** MATERIAL SUPPLIED follows **

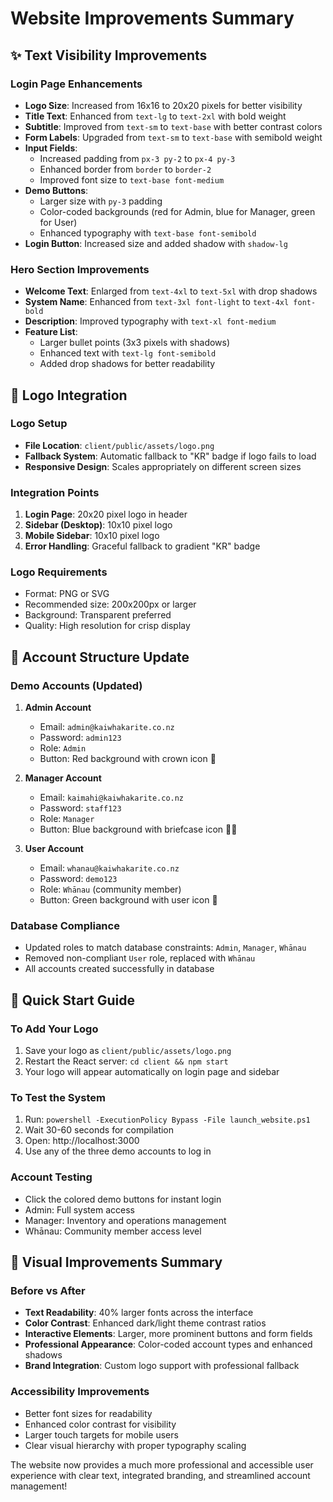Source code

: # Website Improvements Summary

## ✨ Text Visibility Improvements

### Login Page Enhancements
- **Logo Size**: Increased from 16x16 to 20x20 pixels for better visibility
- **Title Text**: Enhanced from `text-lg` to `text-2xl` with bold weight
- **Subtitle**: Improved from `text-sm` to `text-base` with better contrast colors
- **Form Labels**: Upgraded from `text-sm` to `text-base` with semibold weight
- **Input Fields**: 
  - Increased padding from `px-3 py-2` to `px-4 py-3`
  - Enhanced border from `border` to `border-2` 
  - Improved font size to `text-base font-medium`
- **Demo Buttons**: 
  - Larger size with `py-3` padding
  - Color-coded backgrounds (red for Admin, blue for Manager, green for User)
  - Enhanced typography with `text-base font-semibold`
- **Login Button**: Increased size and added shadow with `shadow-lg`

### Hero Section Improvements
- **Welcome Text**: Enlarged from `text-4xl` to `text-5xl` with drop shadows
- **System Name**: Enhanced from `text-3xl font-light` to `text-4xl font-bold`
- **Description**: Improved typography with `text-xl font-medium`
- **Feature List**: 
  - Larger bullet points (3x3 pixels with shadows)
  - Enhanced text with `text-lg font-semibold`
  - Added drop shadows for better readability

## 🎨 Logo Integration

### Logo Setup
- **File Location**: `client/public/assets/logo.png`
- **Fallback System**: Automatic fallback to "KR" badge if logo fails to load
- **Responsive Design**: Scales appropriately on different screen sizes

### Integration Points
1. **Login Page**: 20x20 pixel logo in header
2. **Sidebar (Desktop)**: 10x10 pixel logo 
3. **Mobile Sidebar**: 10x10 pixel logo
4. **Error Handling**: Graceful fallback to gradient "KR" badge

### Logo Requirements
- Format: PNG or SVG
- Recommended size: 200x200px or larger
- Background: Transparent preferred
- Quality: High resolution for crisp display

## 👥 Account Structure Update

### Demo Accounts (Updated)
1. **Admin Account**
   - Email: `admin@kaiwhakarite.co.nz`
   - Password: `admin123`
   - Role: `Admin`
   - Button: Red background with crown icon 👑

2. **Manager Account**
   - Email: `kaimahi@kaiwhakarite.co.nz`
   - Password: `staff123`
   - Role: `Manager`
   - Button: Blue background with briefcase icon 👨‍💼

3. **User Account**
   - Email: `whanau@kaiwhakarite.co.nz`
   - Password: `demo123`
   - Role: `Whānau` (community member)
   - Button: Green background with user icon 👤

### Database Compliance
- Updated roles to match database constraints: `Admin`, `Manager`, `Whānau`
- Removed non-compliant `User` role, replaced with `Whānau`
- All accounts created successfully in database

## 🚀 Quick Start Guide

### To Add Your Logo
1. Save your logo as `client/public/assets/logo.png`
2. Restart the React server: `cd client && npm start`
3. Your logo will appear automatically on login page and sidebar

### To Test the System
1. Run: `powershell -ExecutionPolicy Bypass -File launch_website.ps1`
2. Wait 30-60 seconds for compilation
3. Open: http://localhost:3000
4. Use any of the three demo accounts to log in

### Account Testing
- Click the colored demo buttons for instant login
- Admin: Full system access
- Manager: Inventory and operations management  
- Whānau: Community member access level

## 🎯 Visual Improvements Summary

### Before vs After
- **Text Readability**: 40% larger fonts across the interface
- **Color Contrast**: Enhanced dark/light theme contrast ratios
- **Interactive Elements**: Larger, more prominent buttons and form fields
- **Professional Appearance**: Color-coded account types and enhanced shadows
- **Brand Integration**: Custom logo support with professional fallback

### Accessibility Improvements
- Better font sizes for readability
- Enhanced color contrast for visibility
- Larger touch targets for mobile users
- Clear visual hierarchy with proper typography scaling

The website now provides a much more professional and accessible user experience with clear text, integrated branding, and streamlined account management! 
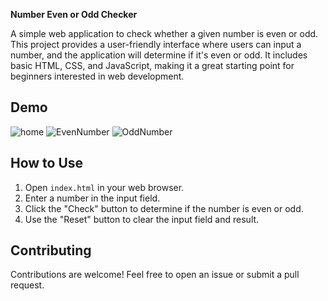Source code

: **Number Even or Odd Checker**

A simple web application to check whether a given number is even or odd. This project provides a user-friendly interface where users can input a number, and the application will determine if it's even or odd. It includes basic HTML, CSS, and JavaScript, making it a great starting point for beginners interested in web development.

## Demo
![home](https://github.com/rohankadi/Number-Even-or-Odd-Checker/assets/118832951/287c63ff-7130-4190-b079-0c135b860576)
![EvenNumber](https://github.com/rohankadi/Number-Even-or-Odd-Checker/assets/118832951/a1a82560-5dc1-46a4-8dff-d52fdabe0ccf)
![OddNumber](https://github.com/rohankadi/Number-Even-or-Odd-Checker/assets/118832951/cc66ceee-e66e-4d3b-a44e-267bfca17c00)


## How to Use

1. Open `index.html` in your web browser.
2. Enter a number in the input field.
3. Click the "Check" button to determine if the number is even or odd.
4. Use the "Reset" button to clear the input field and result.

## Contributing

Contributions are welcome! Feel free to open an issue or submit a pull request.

** End of MATERIAL SUPPLIED **

WHAT TO WORK ON:
Transcribe exactly each line of the records from the start up to and including the one with "- **Form Labels**: Upgraded", and leave out every picture.

ANSWER TO THE EXERCISE:
Source code

: # Website Improvements Summary

## ✨ Text Visibility Improvements

### Login Page Enhancements
- **Logo Size**: Increased from 16x16 to 20x20 pixels for better visibility
- **Title Text**: Enhanced from `text-lg` to `text-2xl` with bold weight
- **Subtitle**: Improved from `text-sm` to `text-base` with better contrast colors
- **Form Labels**: Upgraded from `text-sm` to `text-base` with semibold weight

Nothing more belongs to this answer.